In the clear sky, about 80 per cent of this energy can reach the earth through the atmosphere and the rest of 20 per cent is lost in the space. Even the total energy that the earth receives from the sun is not distributed equally throughout the world. The amount of energy received by the equatorial region, in comparison to this, loses less amount of energy. On the other hand, the condition is just the opposite in the polar regions, in other words, the polar regions lose more energy to space by dust, water vapour, clouds and air molecules than what they receive. The solar energy tries to bring equilibrium of this unequal distribution of insolation through the wind movement and the ocean currents.
These variations can be in time or in place. They are the main cause of climatic differentiation. The amount of insolation received at the outer limit of the atmosphere, at normal incidence and when the sun is at its mean distance from the earth is about 2 gram calories per square centimeter per minute. This is called the solar constant.
What is solar constant?
Solar constant is the measure of the intensity of insolation per unit area received at the outer limit of the atmosphere. Variations of the solar constant caused by changes in the radiative activity of the sun, rarely exceeds 2% of the average value.
The total amount radiation received at any place on earth depends on certain factors, these factors are controlled by the movements of the earth: its rotation around its axis and its annual orbit around the sun.
Factor Affecting Insolation
- The intensity of insolation
- Length of the day in comparison to night and the solar radiation.

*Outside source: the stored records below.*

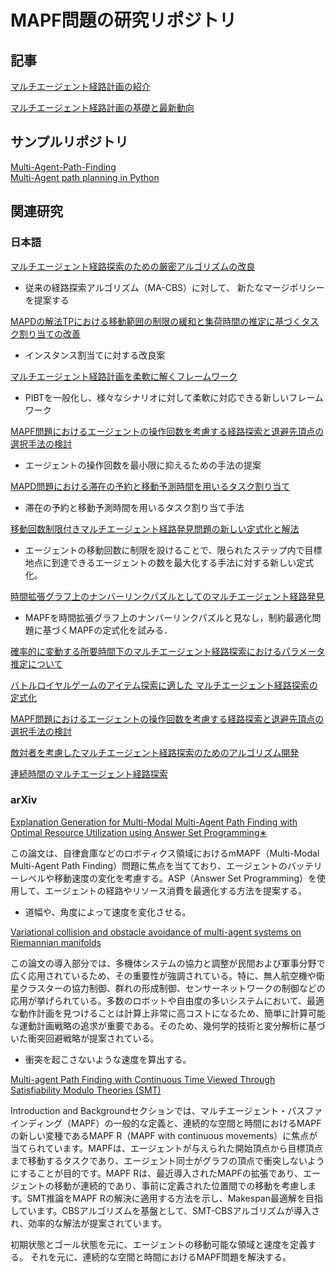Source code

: # MAPF問題の研究リポジトリ

## 記事
[マルチエージェント経路計画の紹介](https://kei18.github.io/note/posts/mapf-tutorial/)

[マルチエージェント経路計画の基礎と最新動向](https://speakerdeck.com/ssii/ssii2023-os3-02)

## サンプルリポジトリ

[Multi-Agent-Path-Finding](https://github.com/GavinPHR/Multi-Agent-Path-Finding)  
[Multi-Agent path planning in Python](https://github.com/atb033/multi_agent_path_planning)

## 関連研究

### 日本語

[マルチエージェント経路探索のための厳密アルゴリズムの改良](https://www.jstage.jst.go.jp/article/pjsai/JSAI2022/0/JSAI2022_1N1GS503/_pdf/-char/ja)  

- 従来の経路探索アルゴリズム（MA-CBS）に対して、
新たなマージポリシーを提案する

[MAPDの解法TPにおける移動範囲の制限の緩和と集荷時間の推定に基づくタスク割り当ての改善](https://www.jstage.jst.go.jp/article/tjsai/37/3/37_37-3_A-L84/_pdf)

- インスタンス割当てに対する改良案

[マルチエージェント経路計画を柔軟に解くフレームワーク](https://ipsj.ixsq.nii.ac.jp/ej/?action=repository_uri&item_id=214826&file_id=1&file_no=1)

- PIBTを一般化し、様々なシナリオに対して柔軟に対応できる新しいフレームワーク

[MAPF問題におけるエージェントの操作回数を考慮する経路探索と退避先頂点の選択手法の検討](https://www.ieice.org/publications/conferences/summary.php?id=CONF0000129704&expandable=0&ConfCd=2021G&session_num=D-8&lecture_number=D-8-5&year=2021&conf_type=G)

- エージェントの操作回数を最小限に抑えるための手法の提案

[MAPD問題における滞在の予約と移動予測時間を用いるタスク割り当て](https://www.ieice.org/publications/conference-FIT-DVDs/FIT2020/data/pdf/F-033.pdf)

- 滞在の予約と移動予測時間を用いるタスク割り当て手法

[移動回数制限付きマルチエージェント経路発見問題の新しい定式化と解法](https://www.jstage.jst.go.jp/article/pjsai/JSAI2020/0/JSAI2020_2N4OS17a02/_pdf/-char/ja)

- エージェントの移動回数に制限を設けることで、限られたステップ内で目標地点に到達できるエージェントの数を最大化する手法に対する新しい定式化。

[時間拡張グラフ上のナンバーリンクパズルとしてのマルチエージェント経路発見](https://ipsj.ixsq.nii.ac.jp/ej/?action=repository_action_common_download&item_id=188687&item_no=1&attribute_id=1&file_no=1)

- MAPFを時間拡張グラフ上のナンバーリンクパズルと見なし，制約最適化問題に基づくMAPFの定式化を試みる．


[確率的に変動する所要時間下のマルチエージェント経路探索におけるパラメータ推定について](https://www.jstage.jst.go.jp/article/pjsai/JSAI2023/0/JSAI2023_2F4GS504/_article/-char/ja/)

[バトルロイヤルゲームのアイテム探索に適した マルチエージェント経路探索の定式化](https://gamescience.jp/2022/Paper/Shibayama_2022.pdf)

[MAPF問題におけるエージェントの操作回数を考慮する経路探索と退避先頂点の選択手法の検討](https://jglobal.jst.go.jp/detail?JGLOBAL_ID=202102220906834186)

[敵対者を考慮したマルチエージェント経路探索のためのアルゴリズム開発](https://kaken.nii.ac.jp/ja/grant/KAKENHI-PROJECT-17K12744/)

[連続時間のマルチエージェント経路探索](https://www.sciencedirect.com/science/article/pii/S0004370222000029?via%3Dihub)

### arXiv

[Explanation Generation for Multi-Modal Multi-Agent Path Finding with Optimal Resource Utilization using Answer Set Programming∗](https://arxiv.org/abs/2008.03573)

この論文は、自律倉庫などのロボティクス領域におけるmMAPF（Multi-Modal Multi-Agent Path Finding）問題に焦点を当てており、エージェントのバッテリーレベルや移動速度の変化を考慮する。ASP（Answer Set Programming）を使用して、エージェントの経路やリソース消費を最適化する方法を提案する。
- 道幅や、角度によって速度を変化させる。

[Variational collision and obstacle avoidance of multi-agent systems on Riemannian manifolds](https://arxiv.org/abs/1910.04995)

この論文の導入部分では、多機体システムの協力と調整が民間および軍事分野で広く応用されているため、その重要性が強調されている。特に、無人航空機や衛星クラスターの協力制御、群れの形成制御、センサーネットワークの制御などの応用が挙げられている。多数のロボットや自由度の多いシステムにおいて、最適な動作計画を見つけることは計算上非常に高コストになるため、簡単に計算可能な運動計画戦略の追求が重要である。そのため、幾何学的技術と変分解析に基づいた衝突回避戦略が提案されている。
- 衝突を起こさないような速度を算出する。

[Multi-agent Path Finding with Continuous Time Viewed Through Satisfiability Modulo Theories (SMT)](https://arxiv.org/abs/1903.09820)

Introduction and Backgroundセクションでは、マルチエージェント・パスファインディング（MAPF）の一般的な定義と、連続的な空間と時間におけるMAPFの新しい変種であるMAPF R（MAPF with continuous movements）に焦点が当てられています。MAPFは、エージェントが与えられた開始頂点から目標頂点まで移動するタスクであり、エージェント同士がグラフの頂点で衝突しないようにすることが目的です。MAPF Rは、最近導入されたMAPFの拡張であり、エージェントの移動が連続的であり、事前に定義された位置間での移動を考慮します。SMT推論をMAPF Rの解決に適用する方法を示し、Makespan最適解を目指しています。CBSアルゴリズムを基盤として、SMT-CBSアルゴリズムが導入され、効率的な解法が提案されています。

初期状態とゴール状態を元に、エージェントの移動可能な領域と速度を定義する。
それを元に、連続的な空間と時間におけるMAPF問題を解決する。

- Influence of the atmosphere
- Ocean Currents
- Nature of surface
- Prevailing winds
Intensity of insolation
The intensity of insolation is controlled by the movement of the earth around the sun. As the earths orbit is not a perfect circle, the distance between the earth and the sun varies during the course of the year. On January 3rd, when the earth is nearest to the sun, the intensity of insolation is about 7% higher than on July 4th, when the distance between earth and sun is at its maximum. This difference is the same at all latitudes. Theoretically, the difference in the distance from the sun would make the summers of the southern hemisphere hotter and its winter colder than those of the northern hemisphere. But this effects are completely masked by the stronger continentality of the northern hemisphere which causes exactly the opposite conditions.
Length of Day and Night
the duration of insolation is indicated length of day which depends entirely on the earth rotation around it axis. Because of the angle of 67 degrees between the axis of rotation and the plane of the earths orbit around the sun. Places on the summer hemisphere enjoy longer days than those having winter; but the total annual exposure to the sun is the same for all places on the earth. The difference between summer and winter days increases with distance from the equator reaching its extreme at the poles where six months of continuous daylight are followed by six months without it. Only on the equinoxes, March 23rd and September 22nd are days and nights of equal length everywhere. At the equator, all days of the year are of equal length, namely 12 hours and 7 minutes. Astronomically, the duration would be 12 hours exactly, but it takes 3minutes for the upper half of the sun to disappear under the horizon at sun set and similarly, 3 minutes before the centre of the suns disc is at the horizon while the upper half of it already provides insolation, at sunrise. With increasing latitude, the difference between the shortest and the longest day of the year grows. In the low latitudes the increase is about 7 minutes per degree, while in the higher latitudes the difference is larger. Between 500 and 600 it amounts to about 28 minutes per degree of latitude.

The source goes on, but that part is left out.